> **What is required**: Return each line of the entries that mentions the word "repo".

> **Task data**:
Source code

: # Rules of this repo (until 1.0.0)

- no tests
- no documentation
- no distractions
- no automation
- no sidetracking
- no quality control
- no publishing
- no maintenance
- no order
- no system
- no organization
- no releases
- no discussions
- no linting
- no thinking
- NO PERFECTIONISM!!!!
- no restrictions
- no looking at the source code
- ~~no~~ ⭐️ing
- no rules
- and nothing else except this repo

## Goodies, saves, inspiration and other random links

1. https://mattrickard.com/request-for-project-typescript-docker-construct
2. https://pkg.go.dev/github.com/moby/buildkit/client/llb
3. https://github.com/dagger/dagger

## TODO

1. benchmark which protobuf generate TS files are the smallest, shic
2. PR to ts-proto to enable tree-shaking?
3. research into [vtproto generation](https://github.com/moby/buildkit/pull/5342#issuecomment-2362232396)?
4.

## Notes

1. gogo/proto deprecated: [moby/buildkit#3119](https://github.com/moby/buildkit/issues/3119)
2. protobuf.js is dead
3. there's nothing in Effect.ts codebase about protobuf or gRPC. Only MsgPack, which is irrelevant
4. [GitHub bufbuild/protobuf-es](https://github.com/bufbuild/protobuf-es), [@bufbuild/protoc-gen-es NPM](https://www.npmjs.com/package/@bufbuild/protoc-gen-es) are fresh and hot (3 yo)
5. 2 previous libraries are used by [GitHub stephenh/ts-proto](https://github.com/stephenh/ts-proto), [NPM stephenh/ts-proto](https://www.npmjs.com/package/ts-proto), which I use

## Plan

> **Exercise answer**:
: # Rules of this repo (until 1.0.0)
- and nothing else except this repo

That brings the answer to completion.